Presiden Susilo Bambang Yudhoyono dipastikan tidak akan menghadiri Rapat Paripurna Dewan Perwakilan Rakyat (DPR), pada Selasa (5/6). Kehadiran Presiden sedianya untuk menjawab interpelasi DPR soal persetujuan pemerintah atas Resolusi Dewan Keamanan Perserikatan Bangsa-Bangsa No 1747 tentang Perluasan Sanksi pada Iran.
Presiden Yudhoyono mewakilkan pada Menteri Koordinator Bidang Politik, Hukum, dan Keamanan yang juga Menteri Dalam Negeri (Ad Interim) Widodo AS untuk menyampaikan penjelasan pemerintah didampingi Menteri Sekretaris Negara Hatta Rajasa.
Ketua DPR Agung Laksono mengaku telah menerima surat resmi dari Presiden tentang hal tersebut. "Isinya, secara garis besar, beliau (Presiden) akan menjelaskan sikap pemerintah soal Resolusi DK PBB 1747. Tapi, penjelasan itu akan disampaikan Menko Polhukam sekaligus Mendagri (Ad Interim) dan didampingi Mensesneg," kata Agung, Minggu (3/6).
Ketika ditanya tanggapannya soal ketidakhadiran Presiden ini, Agung belum mau berkomentar. "Biar Paripurna DPR saja yang menilai. Saya tidak mau mempengaruhi," ujar Agung diplomatis.
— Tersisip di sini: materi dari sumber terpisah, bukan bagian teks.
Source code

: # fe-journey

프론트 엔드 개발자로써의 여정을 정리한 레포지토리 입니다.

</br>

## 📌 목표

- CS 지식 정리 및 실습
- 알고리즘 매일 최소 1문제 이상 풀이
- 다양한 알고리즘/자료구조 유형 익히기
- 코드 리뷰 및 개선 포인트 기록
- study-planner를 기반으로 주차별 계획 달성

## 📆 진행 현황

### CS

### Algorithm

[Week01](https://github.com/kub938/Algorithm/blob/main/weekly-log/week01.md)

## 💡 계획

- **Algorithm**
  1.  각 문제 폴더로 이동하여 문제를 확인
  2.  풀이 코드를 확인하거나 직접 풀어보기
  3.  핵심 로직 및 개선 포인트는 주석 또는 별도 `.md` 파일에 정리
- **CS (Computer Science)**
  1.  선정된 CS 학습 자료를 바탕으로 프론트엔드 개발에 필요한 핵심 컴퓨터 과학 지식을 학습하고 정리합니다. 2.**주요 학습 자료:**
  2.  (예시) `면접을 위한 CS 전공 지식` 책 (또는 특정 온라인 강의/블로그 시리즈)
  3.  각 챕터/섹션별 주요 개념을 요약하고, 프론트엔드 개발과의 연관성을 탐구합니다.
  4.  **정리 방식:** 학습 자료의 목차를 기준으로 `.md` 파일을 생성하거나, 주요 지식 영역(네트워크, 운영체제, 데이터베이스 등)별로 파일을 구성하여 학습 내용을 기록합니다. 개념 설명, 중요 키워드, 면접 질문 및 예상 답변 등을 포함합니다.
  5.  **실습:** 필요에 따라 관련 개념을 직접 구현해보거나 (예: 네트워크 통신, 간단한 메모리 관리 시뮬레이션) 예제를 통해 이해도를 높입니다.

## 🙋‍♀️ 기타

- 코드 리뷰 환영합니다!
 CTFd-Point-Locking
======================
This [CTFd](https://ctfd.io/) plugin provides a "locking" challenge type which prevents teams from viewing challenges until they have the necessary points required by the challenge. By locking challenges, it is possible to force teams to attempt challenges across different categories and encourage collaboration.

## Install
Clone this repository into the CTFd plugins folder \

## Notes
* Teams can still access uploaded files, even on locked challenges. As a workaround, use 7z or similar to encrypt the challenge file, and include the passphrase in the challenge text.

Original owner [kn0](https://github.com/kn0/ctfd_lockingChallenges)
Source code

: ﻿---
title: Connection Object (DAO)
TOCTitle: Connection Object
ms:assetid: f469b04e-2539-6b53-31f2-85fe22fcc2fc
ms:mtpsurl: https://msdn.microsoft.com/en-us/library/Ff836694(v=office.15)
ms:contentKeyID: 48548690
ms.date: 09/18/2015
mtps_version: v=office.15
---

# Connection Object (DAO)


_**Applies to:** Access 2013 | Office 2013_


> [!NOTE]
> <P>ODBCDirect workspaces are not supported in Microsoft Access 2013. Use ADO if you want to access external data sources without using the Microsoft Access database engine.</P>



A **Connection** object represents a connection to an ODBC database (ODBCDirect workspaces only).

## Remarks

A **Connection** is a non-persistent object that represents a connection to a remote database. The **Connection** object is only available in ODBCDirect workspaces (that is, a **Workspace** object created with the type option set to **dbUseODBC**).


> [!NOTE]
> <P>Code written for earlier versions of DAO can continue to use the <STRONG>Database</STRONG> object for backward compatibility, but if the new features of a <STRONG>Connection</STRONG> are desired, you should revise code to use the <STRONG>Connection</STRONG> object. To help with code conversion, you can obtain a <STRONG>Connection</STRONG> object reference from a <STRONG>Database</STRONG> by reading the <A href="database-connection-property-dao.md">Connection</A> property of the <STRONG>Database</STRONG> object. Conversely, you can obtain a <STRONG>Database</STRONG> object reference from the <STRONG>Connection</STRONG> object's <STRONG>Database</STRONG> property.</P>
Seperti diketahui bahwa usulan interpelasi Iran diajukan 280 anggota DPR dari sembilan fraksi, termasuk empat pemimpin DPR. Hanya anggota Fraksi Partai Demokrat tidak ikut tanda tangan. Usulan itu diterima Paripurna DPR 15 Mei 2007. Selanjutnya, berdasarkan Rapat Badan Musyawarah DPR, 24 Mei 2007, Ketua DPR mengundang Presiden untuk memberi penjelasan di depan Sidang Paripurna, 5 Juni 2007.
Menanggapi ketidakhadiran Presiden, para interpelator sudah menyiapkan sejumlah skenario. Inisiator interpelasi Iran dari Fraksi Partai Golkar, Yuddy Chrisnandy, ketika dikonfirmasi mengatakan, "Ada tiga skenario jika SBY mewakilkan."
Skenario pertama adalah menolak kehadiran menteri karena sudah gagal meyakinkan DPR sebelumnya. Skenario kedua, menghujani menteri dengan interupsi, mempertanyakan hal yang mestinya dijawab langsung Presiden. Skenario ketiga, melancarkan aksi keluar sidang.